MPLS OAM packets are classified into the following types:

  • Connectivity detection packets

    • Fast Failure Detection (FFD) packets

    • Connectivity Verification (CV) packets

  • Forward Defect Indication (FDI) packets

  • Backward Defect Indication (BDI) packets

MPLS OAM monitors:

MPLS OAM for a TE LSP

MPLS OAM monitors traffic engineering (TE) LSP connectivity by periodically sending CV or FFD packets along the TE LSP. Figure 6-1 shows how MPLS OAM works on a TE LSP.

Figure 6-1  MPLS OAM for a TE LSP

The process is as follows:

  1. The ingress sends a CV or FFD packet along an LSP to be detected. The packet passes through the LSP and arrives at the egress.

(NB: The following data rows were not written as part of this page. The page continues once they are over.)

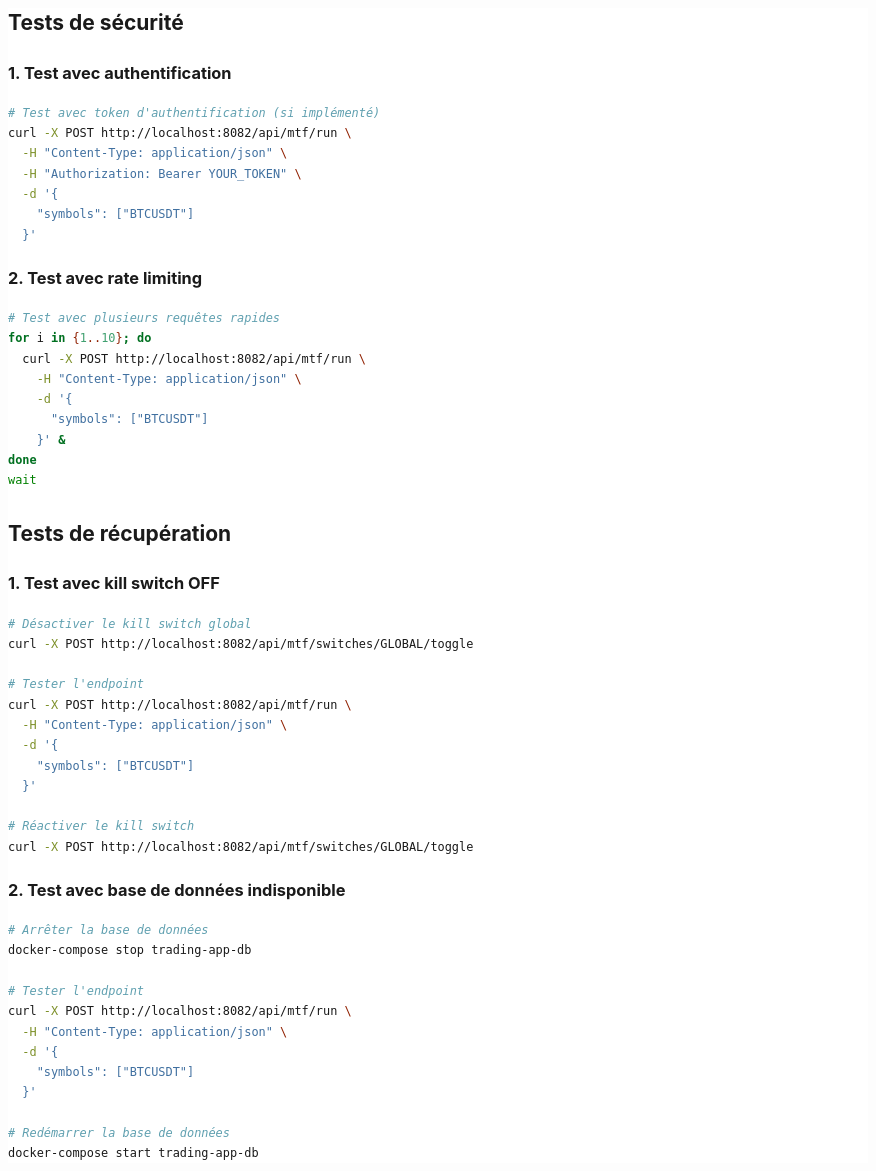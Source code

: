 ## Tests de sécurité

### 1. Test avec authentification

```bash
# Test avec token d'authentification (si implémenté)
curl -X POST http://localhost:8082/api/mtf/run \
  -H "Content-Type: application/json" \
  -H "Authorization: Bearer YOUR_TOKEN" \
  -d '{
    "symbols": ["BTCUSDT"]
  }'
```

### 2. Test avec rate limiting

```bash
# Test avec plusieurs requêtes rapides
for i in {1..10}; do
  curl -X POST http://localhost:8082/api/mtf/run \
    -H "Content-Type: application/json" \
    -d '{
      "symbols": ["BTCUSDT"]
    }' &
done
wait
```

## Tests de récupération

### 1. Test avec kill switch OFF

```bash
# Désactiver le kill switch global
curl -X POST http://localhost:8082/api/mtf/switches/GLOBAL/toggle

# Tester l'endpoint
curl -X POST http://localhost:8082/api/mtf/run \
  -H "Content-Type: application/json" \
  -d '{
    "symbols": ["BTCUSDT"]
  }'

# Réactiver le kill switch
curl -X POST http://localhost:8082/api/mtf/switches/GLOBAL/toggle
```

### 2. Test avec base de données indisponible

```bash
# Arrêter la base de données
docker-compose stop trading-app-db

# Tester l'endpoint
curl -X POST http://localhost:8082/api/mtf/run \
  -H "Content-Type: application/json" \
  -d '{
    "symbols": ["BTCUSDT"]
  }'

# Redémarrer la base de données
docker-compose start trading-app-db
```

  2. The egress compares the packet type, interval, and Trail Termination Source Identifier (TTSI) in the received packet with the local values to check whether the packet is valid. In addition, the egress counts the number of valid and invalid packets it receives within a detection cycle to detect LSP connectivity.

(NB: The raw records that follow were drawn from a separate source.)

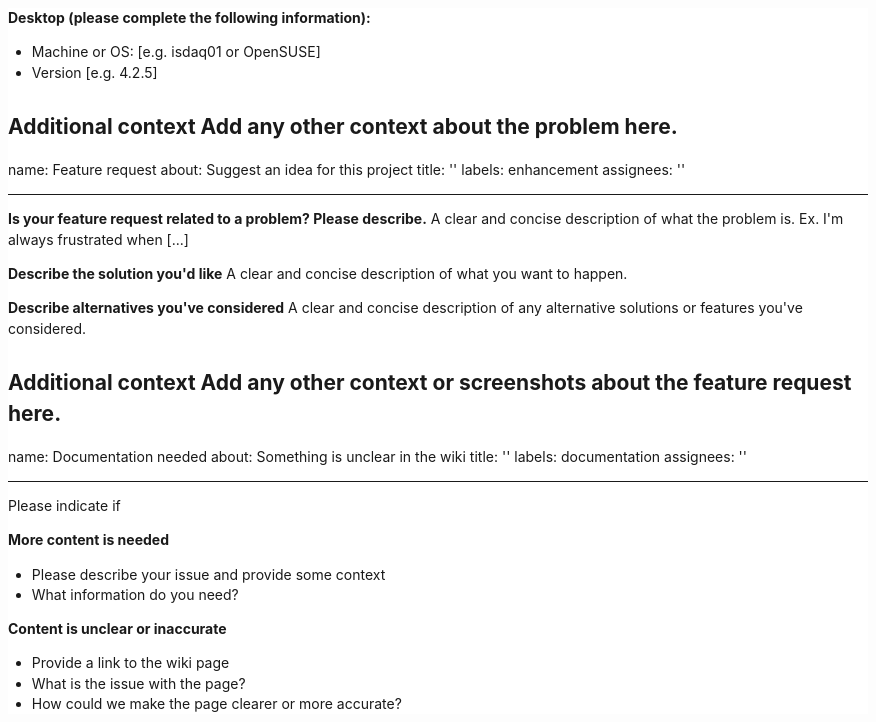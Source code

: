 **Desktop (please complete the following information):**
 - Machine or OS: [e.g. isdaq01 or OpenSUSE]
 - Version [e.g. 4.2.5]

**Additional context**
Add any other context about the problem here.
---
name: Feature request
about: Suggest an idea for this project
title: ''
labels: enhancement
assignees: ''

---

**Is your feature request related to a problem? Please describe.**
A clear and concise description of what the problem is. Ex. I'm always frustrated when [...]

**Describe the solution you'd like**
A clear and concise description of what you want to happen.

**Describe alternatives you've considered**
A clear and concise description of any alternative solutions or features you've considered.

**Additional context**
Add any other context or screenshots about the feature request here.
---
name: Documentation needed
about: Something is unclear in the wiki
title: ''
labels: documentation
assignees: ''

---

Please indicate if

**More content is needed**
- Please describe your issue and provide some context
- What information do you need?

**Content is unclear or inaccurate**
- Provide a link to the wiki page
- What is the issue with the page? 
- How could we make the page clearer or more accurate?


[Python]: https://www.python.org/
[SciPy]: https://www.scipy.org/
[Cython]: https://cython.org/
[NumPy]: https://numpy.org/
[pandas]: https://pandas.pydata.org/
[Matplotlib]: https://matplotlib.org/
[Tkinter]: https://wiki.python.org/moin/TkInter
[PyYAML]: https://pyyaml.org/
[pytest]: https://docs.pytest.org/en/6.2.x/
[tqdm]: https://github.com/tqdm/tqdm
[requests]: https://requests.readthedocs.io/en/master/
[Jupyter]: https://jupyter.org/
[argparse]: https://docs.python.org/3/library/argparse.html
[YAML]: https://yaml.org/
[C]: https://en.wikipedia.org/wiki/C_(programming_language)
[HTTP]: https://en.wikipedia.org/wiki/Hypertext_Transfer_Protocol
[TRIUMF]: https://www.triumf.ca/
[CMMS]: https://cmms.triumf.ca
[MUD]: https://cmms.triumf.ca/mud/
[archive]: https://cmms.triumf.ca/mud/runSel.html
[`data/BNMR/2020/040123.msr`]: https://cmms.triumf.ca/mud/mud_hdrs.php?ray=Run%2040123%20from%20BNMR%20in%202020&cmd=heads&fn=data/BNMR/2020/040123.msr
[PHYSICA]: https://computing.triumf.ca/legacy/physica/
[UBC]: https://www.ubc.ca/
[μSR]: https://en.wikipedia.org/wiki/Muon_spin_spectroscopy
[NMR]: https://en.wikipedia.org/wiki/Nuclear_magnetic_resonance
[muon]: https://en.wikipedia.org/wiki/Muon
[bnmr_1f]: https://gitlab.com/rmlm/bnmr_1f
[bnmr_2e]: https://gitlab.com/rmlm/bnmr_2e
[bnmrfit]: https://gitlab.com/rmlm/bnmrfit
[bnmroffice]: https://github.com/hsaadaoui/bnmroffice
[musrfit]: https://bitbucket.org/muonspin/musrfit
[musrfit documentation]: https://lmu.web.psi.ch/musrfit/user/html/index.html
[mudpy]: https://github.com/dfujim/mudpy
[bdata]: https://github.com/dfujim/bdata
[bfit]: https://github.com/dfujim/bfit
[Pull Requests]: https://github.com/dfujim/bfit/pulls
[Issues]: https://github.com/dfujim/bfit/issues
[PyPI]: https://pypi.org/project/bfit/
[API Reference]: https://github.com/dfujim/bfit/wiki/API-Reference
[API Tutorial]: https://github.com/dfujim/bfit/wiki/API-Tutorial
[GUI Tutorial]: https://github.com/dfujim/bfit/wiki/GUI-Tutorial
[Wiki]: https://github.com/dfujim/bfit/wiki
[ROOT]: https://github.com/root-project/root
[MINUIT]: https://doi.org/10.1016/0010-4655(75)90039-9
[MINUIT2]: https://root.cern/doc/master/Minuit2Page.html
[iminuit]: https://github.com/scikit-hep/iminuit
[`bfit`]: https://github.com/dfujim/bfit
[wiki]: https://github.com/dfujim/bfit/wiki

    The detection interval for CV packets is a fixed value. The detection cycle for FFD packets is three times the detection interval.

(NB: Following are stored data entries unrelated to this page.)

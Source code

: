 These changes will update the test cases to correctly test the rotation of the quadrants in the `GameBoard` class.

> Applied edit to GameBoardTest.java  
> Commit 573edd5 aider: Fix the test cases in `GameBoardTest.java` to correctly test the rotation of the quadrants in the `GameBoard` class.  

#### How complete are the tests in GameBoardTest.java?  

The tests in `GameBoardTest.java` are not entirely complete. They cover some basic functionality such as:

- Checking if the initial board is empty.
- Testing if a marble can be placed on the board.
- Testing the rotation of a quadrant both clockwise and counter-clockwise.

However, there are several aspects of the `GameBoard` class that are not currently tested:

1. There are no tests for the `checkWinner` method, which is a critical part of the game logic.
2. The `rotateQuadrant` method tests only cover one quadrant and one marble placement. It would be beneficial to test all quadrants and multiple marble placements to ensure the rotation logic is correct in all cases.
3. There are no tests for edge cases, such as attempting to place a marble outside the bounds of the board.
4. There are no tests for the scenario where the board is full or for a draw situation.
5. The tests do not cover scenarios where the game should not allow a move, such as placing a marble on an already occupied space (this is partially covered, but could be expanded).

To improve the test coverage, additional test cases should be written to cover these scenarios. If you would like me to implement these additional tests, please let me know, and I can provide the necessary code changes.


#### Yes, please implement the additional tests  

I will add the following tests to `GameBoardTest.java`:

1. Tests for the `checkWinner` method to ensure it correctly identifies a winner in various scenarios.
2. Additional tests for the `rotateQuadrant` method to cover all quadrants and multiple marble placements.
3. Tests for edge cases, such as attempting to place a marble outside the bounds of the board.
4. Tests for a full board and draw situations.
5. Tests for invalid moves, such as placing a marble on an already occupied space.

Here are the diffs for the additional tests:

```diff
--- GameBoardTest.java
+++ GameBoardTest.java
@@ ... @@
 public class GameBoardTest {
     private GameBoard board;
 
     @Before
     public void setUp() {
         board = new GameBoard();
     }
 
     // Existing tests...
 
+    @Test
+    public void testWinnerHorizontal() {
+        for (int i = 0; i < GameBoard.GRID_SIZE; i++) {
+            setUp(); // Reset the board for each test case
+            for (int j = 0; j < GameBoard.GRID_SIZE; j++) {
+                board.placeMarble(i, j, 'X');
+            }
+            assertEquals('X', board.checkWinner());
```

  3. When the egress detects an LSP fault, the egress analyzes the fault type and encapsulates information about the fault in a BDI packet. It then sends this packet to the ingress through a reverse tunnel. If the protection group is configured correctly, protection switching is triggered.

    This process ensures that the ingress is notified of specific faults in a timely manner.

    The following types of faults are detected:

    • Non-MPLS layer faults

      • dServer: a fault occurring on the server layer below the MPLS network.

        Faults of this type are reported to MPLS OAM by the server layer. MPLS OAM handles these faults.

        The lower layer network that bears MPLS services may have its own protection and fault detection mechanisms. When a lower layer fault occurs on an LSP, the downstream label switching router (LSR) that is closest to the fault notifies the egress of the fault. Faults occurring on the lower layer do not trigger switchover, but the network management device must be notified of them. In addition, the ingress can be notified of lower layer faults by sending BDI packets.

      • dPeerME: a server layer fault occurring on a peer maintenance entity outside the MPLS subnet.

        Faults of this type are reported to MPLS OAM by the other network layers connected to the MPLS subnet. MPLS OAM handles these faults.

    • MPLS layer faults

      • dLOCV: loss of connectivity verification.

        A dLOCV fault occurs when no CV or FFD packet is received within three consecutive detection cycles.

      • dTTSI_Mismatch: a TTSI mismatch.

        A dTTSI_Mismatch fault occurs when no CV or FFD packet with a valid TTSI is received within three consecutive detection cycles.

      • dTTSI_Mismerge: a TTSI mismerge.

        A dTTSI_Mismerge fault occurs when CV or FFD packets with both valid and invalid TTSIs are received within three consecutive detection cycles.

      • dExcess: excessive rate for receiving connectivity detection packets.

        A dExcess fault occurs when five or more valid CV or FFD packets are received within three consecutive detection cycles.

    • Other faults

      dUnknown: an unknown fault on an MPLS network.

      Faults that are not defined in the protocol are classified as dUnknown. For example, if the egress detects that both CV packets and FFD packets are sent along the same LSP, an undefined fault occurs and is classified as dUnknown.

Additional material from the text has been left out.